The solution is to empower individuals so that they’re pulling together. No longer can a few do the thinking for everyone, as we see in a hierarchical organization. Instead, we need to make sure everyone understands what the overall goal is, and have them work together to achieve it. We need to tap into the collective intelligence of the entire organization. This is a redefinition of learning as performance, incorporating problem-solving, innovation, creativity, design, research, and more.
That means a number of things: we need to be explicit about goals, transparent about processes, supportive about collaborative skills, and proactive in creating a culture that fosters and nurtures the necessary approaches. This doesn’t come for free. Who is responsible for ensuring this works?
In some organizations it’s the information services group, or the knowledge management group. And they certainly should be on board; ideally you don’t want a hodgepodge of different systems to do the same thing, you want a coordinated environment that supports lessons learned in one area to be easily shareable elsewhere in the organization. At core, however, I believe that folks who understand learning have to be part of the picture. They may not own it, but they need to be actively facilitating across the organization.
And this, to me, defines the future of the training department. It can no longer be just about courses. It’s got to include performance support, and informal learning. It’s got to be about culture, and learning together skills, and facilitating productive information interchange and productive interactions. We have technologies now to empower user-generated content, collaboration and more, but the associated skills are being assumed, which is a mistake. The ability to use these tools will continually need updating and support.
This should not be threatening or anxiety-inducing! Training used to be important, as skilled workers were critical. As we’ve automated more work and started developing training for more knowledge work without adapting our methods (and, consequently, making generally dreadful learning experiences), the training role is less and less seen as worthwhile. The opportunity to reestablish a strategic role in the organization should be viewed with excitement, and taken up as the gift it is!
So, I see the future of the training department being as learning facilitators, and the path there to be to take on more and more of that role. In the future, I reckon, learning facilitators will be partners with the technology infrastructure units in providing an innovation infrastructure, a performance ecosystem. These facilitators will be (virtually) distributed across the enterprise just as the technology infrastructure is. Yes, there’s likely some re-skilling involved, but it beats irrelevancy, or worse.
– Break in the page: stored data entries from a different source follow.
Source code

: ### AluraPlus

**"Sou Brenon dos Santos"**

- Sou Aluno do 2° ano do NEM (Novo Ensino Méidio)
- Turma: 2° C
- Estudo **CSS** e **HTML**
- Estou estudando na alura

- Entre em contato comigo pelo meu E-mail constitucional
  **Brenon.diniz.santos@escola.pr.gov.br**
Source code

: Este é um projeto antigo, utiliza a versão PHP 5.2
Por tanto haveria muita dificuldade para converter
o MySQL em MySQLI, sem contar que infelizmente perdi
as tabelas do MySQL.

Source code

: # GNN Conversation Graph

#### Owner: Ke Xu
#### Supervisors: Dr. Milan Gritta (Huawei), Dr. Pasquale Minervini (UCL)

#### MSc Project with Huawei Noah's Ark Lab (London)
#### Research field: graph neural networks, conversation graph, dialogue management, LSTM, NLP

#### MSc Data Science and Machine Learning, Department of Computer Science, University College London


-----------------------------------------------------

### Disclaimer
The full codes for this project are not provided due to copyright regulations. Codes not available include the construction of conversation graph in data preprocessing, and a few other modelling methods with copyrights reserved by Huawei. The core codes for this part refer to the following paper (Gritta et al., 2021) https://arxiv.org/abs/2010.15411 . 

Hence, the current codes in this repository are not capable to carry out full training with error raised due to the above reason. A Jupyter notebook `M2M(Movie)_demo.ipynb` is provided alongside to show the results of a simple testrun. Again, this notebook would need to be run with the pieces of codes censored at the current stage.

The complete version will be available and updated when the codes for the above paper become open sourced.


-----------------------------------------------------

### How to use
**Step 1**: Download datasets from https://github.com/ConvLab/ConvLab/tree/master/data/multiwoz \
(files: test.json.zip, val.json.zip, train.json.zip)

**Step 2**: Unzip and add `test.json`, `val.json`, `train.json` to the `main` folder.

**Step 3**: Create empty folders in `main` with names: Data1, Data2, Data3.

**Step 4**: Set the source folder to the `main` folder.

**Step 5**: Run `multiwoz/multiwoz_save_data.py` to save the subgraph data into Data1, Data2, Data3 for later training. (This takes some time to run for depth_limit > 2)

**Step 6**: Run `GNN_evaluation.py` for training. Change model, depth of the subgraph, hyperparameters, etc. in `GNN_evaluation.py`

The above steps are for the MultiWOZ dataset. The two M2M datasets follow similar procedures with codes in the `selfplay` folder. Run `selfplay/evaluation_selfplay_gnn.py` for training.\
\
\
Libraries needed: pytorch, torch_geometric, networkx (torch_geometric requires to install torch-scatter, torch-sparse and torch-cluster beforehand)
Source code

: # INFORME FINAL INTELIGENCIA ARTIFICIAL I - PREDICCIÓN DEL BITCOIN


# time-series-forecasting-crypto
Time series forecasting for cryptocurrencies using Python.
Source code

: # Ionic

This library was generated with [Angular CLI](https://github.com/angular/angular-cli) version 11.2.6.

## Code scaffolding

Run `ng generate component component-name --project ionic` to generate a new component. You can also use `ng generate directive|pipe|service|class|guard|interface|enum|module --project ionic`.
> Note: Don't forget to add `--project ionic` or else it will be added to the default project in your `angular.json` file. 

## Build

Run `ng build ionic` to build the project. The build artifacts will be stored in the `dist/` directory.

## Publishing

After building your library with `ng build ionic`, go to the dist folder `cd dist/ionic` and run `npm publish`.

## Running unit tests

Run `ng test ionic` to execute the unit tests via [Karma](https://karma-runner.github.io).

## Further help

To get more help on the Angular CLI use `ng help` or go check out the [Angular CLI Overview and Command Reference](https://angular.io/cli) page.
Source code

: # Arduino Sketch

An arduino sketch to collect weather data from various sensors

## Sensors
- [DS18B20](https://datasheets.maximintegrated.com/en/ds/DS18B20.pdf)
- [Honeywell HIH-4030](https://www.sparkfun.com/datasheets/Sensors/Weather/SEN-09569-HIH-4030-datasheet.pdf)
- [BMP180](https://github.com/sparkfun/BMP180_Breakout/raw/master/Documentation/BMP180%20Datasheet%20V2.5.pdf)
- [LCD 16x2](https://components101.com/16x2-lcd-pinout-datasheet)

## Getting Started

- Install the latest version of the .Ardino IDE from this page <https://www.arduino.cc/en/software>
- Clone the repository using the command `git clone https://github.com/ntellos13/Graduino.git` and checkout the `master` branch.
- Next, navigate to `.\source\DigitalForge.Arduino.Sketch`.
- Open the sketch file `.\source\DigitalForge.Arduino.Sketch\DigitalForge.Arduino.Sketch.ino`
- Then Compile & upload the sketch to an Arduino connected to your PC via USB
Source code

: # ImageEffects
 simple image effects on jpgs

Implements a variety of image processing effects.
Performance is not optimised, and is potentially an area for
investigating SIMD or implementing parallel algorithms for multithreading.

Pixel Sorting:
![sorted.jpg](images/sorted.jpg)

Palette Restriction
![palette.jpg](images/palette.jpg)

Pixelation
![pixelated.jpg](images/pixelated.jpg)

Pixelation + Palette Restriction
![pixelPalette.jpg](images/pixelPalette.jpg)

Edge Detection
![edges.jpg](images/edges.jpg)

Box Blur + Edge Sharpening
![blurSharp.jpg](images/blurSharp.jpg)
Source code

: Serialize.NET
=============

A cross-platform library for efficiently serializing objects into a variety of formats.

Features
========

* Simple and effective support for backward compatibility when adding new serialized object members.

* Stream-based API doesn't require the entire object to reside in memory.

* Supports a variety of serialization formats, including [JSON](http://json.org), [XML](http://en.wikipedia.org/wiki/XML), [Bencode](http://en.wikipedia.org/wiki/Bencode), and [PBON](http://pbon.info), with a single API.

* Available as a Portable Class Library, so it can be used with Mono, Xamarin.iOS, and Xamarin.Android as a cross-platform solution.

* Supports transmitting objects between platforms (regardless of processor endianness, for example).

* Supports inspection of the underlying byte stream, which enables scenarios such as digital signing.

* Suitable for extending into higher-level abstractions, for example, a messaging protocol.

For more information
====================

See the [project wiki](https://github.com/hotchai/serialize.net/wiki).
Here’s to redefinition!
dan pontefract says
Coincidentally, I just wrote about this at http://www.danpontefract.com
To me, it also includes a new leadership philosophy.
Dan Pontefract says
Right with you mate. Coincidentally, blogged myself to the convergence of leadership philosophy, culture and E2.0.
The ‘new’ training department (or what I would call the collaboration council) needs to be a pioneer in this type of thinking.
http://bit.ly/700N2Q
Clark says
Dan, agreed. There’s a new leadership philosophy, even value, that go along with this.